# Takamura in Europe, Do the models have different names????



## j1358 (Sep 27, 2014)

Hello everyone,

I been looking for a while and finally decided to get me a Takamura HSPS Pro 210mm, I am a cook with 5 years of experience and for most of it, had a couple of globals to do the job, Cant complain about them as I have take care of them quite good and been good knives so far.

But now I want to buy myself a more serous one and start getting deeper into caring and sharpening a proper knife, hence my decision on the takamura.

I'm living in Germany, and so far I cannot find the Takamura HSPS pro anywhere in Europe, when I google the model it always directs me to CKTG or MTC in the states obviously, so far I'd found a Takamura Blazen PM on a German site, for roughly the same price as the american counterparts

http://gx2.japan-messer-shop.de/Tak...chmiedet-und--signiert--24-cm-Klinge-676.html

Now my question is, Do the models change their names for Europe??? or the knife is exclusive for the American market?????

BTW, I like the Takamura Blazen that the German site offers, but obviously I couldn't fine any reviews on the knife, Has anyone had any experience with it, and what is your opinion about the Takamura Blazen????

Thanks and much apprish


----------



## millionsknives (Apr 25, 2014)

If it helps your search, a number of vendors and makers state that sg2 and r2 are the same steel with different names. Hsps refers to powdered steels in general.

Usually mentioned in the class of powdered steel lasers is tanaka r2, costs more than the takamura though.


----------



## robertoo (Mar 4, 2014)

takamura can be find by dictum germany


----------



## j1358 (Sep 27, 2014)

Thanks for the replies... and for clarifying the HSPS meaning.

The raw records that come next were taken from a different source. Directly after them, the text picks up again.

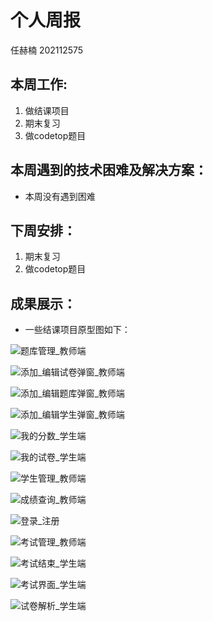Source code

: # 个人周报

任赫楠    202112575

## 本周工作:

1. 做结课项目
2. 期末复习
3. 做codetop题目

## 本周遇到的技术困难及解决方案：

+ 本周没有遇到困难

## 下周安排：

1. 期末复习
2. 做codetop题目

## 成果展示：

* 一些结课项目原型图如下：

![题库管理_教师端](img/题库管理_教师端.png)

![添加_编辑试卷弹窗_教师端](img/添加_编辑试卷弹窗_教师端.png)

![添加_编辑题库弹窗_教师端](img/添加_编辑题库弹窗_教师端.png)

![添加_编辑学生弹窗_教师端](img/添加_编辑学生弹窗_教师端.png)

![我的分数_学生端](img/我的分数_学生端.png)

![我的试卷_学生端](img/我的试卷_学生端.png)

![学生管理_教师端](img/查看成绩弹窗_教师端.png)

![成绩查询_教师端](img/成绩查询_教师端.png)

![登录_注册](img/登录_注册.png)

![考试管理_教师端](img/考试管理_教师端.png)

![考试结束_学生端](img/考试结束_学生端.png)

![考试界面_学生端](img/考试界面_学生端.png)

![试卷解析_学生端](img/试卷解析_学生端.png)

I have kind of a "budget" at the moment, as I have to buy a stone and a honing rod too, the Tanaka is a beautiful knife but a little out of range at the moment.

thanks as well for the tip on the Dictum site, Although they only sell the Takamura hocho 240 mm and above, as well is out of my range.

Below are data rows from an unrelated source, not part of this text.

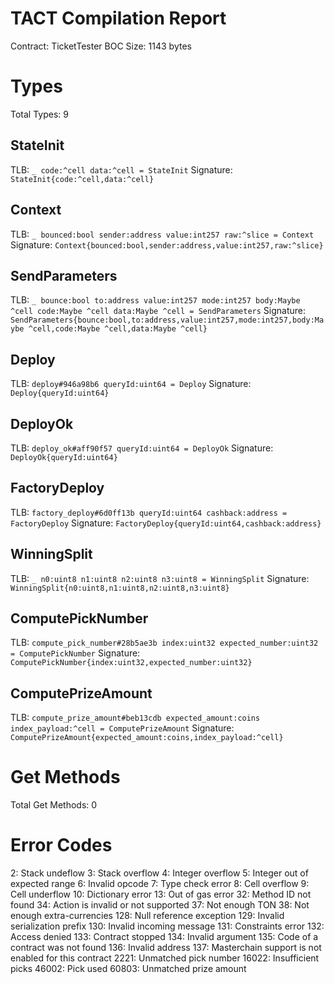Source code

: # TACT Compilation Report
Contract: TicketTester
BOC Size: 1143 bytes

# Types
Total Types: 9

## StateInit
TLB: `_ code:^cell data:^cell = StateInit`
Signature: `StateInit{code:^cell,data:^cell}`

## Context
TLB: `_ bounced:bool sender:address value:int257 raw:^slice = Context`
Signature: `Context{bounced:bool,sender:address,value:int257,raw:^slice}`

## SendParameters
TLB: `_ bounce:bool to:address value:int257 mode:int257 body:Maybe ^cell code:Maybe ^cell data:Maybe ^cell = SendParameters`
Signature: `SendParameters{bounce:bool,to:address,value:int257,mode:int257,body:Maybe ^cell,code:Maybe ^cell,data:Maybe ^cell}`

## Deploy
TLB: `deploy#946a98b6 queryId:uint64 = Deploy`
Signature: `Deploy{queryId:uint64}`

## DeployOk
TLB: `deploy_ok#aff90f57 queryId:uint64 = DeployOk`
Signature: `DeployOk{queryId:uint64}`

## FactoryDeploy
TLB: `factory_deploy#6d0ff13b queryId:uint64 cashback:address = FactoryDeploy`
Signature: `FactoryDeploy{queryId:uint64,cashback:address}`

## WinningSplit
TLB: `_ n0:uint8 n1:uint8 n2:uint8 n3:uint8 = WinningSplit`
Signature: `WinningSplit{n0:uint8,n1:uint8,n2:uint8,n3:uint8}`

## ComputePickNumber
TLB: `compute_pick_number#28b5ae3b index:uint32 expected_number:uint32 = ComputePickNumber`
Signature: `ComputePickNumber{index:uint32,expected_number:uint32}`

## ComputePrizeAmount
TLB: `compute_prize_amount#beb13cdb expected_amount:coins index_payload:^cell = ComputePrizeAmount`
Signature: `ComputePrizeAmount{expected_amount:coins,index_payload:^cell}`

# Get Methods
Total Get Methods: 0

# Error Codes
2: Stack undeflow
3: Stack overflow
4: Integer overflow
5: Integer out of expected range
6: Invalid opcode
7: Type check error
8: Cell overflow
9: Cell underflow
10: Dictionary error
13: Out of gas error
32: Method ID not found
34: Action is invalid or not supported
37: Not enough TON
38: Not enough extra-currencies
128: Null reference exception
129: Invalid serialization prefix
130: Invalid incoming message
131: Constraints error
132: Access denied
133: Contract stopped
134: Invalid argument
135: Code of a contract was not found
136: Invalid address
137: Masterchain support is not enabled for this contract
2221: Unmatched pick number
16022: Insufficient picks
46002: Pick used
60803: Unmatched prize amount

You must be thinking, "Why is he not sending it over???", well I bought already a couple of things from the states and ship them over, here in Germany they have a really strict control, needles to say, I payed taxes 2 times and wasnt really amused by it.

thanks again for your replies and keep on rocking in the free world


----------



## krx927 (Oct 13, 2014)

I am from Belgium and I bought many knives in the states and had them shipped over to Europe - expensive thing but it was still cheaper as buying them in Europe.

I always agree with the seller that they write much lower price on the package so I pay less customs.

But the shipping costs are the killer - all the shops offer shipping for 40$ or more... for one knife...

Last time I bought some Moritaka Hamono directly from their site in Japan. The shipping was much cheaper - around 15EUR. But they only produce knives from carbon steel.

Perhaps somebody can find some nice Japanese shop that will also have cheap shipping to Europe. And the site in English...


----------



## krx927 (Oct 13, 2014)

Benuser said:


> Japanesechefsknife.com


tnx


----------



## j1358 (Sep 27, 2014)

hey, I was wandering, do we get the same percentage in tax fees all over the EU territory or does it vary from country to country???


----------



## krx927 (Oct 13, 2014)

j1358 said:


> hey, I was wandering, do we get the same percentage in tax fees all over the EU territory or does it vary from country to country???


No we don't. It's country per country. Fiscal area is one of the rear areas where common EU policies do not apply...

Too bad for me living in a country with almost the highest tax burden in EU...


----------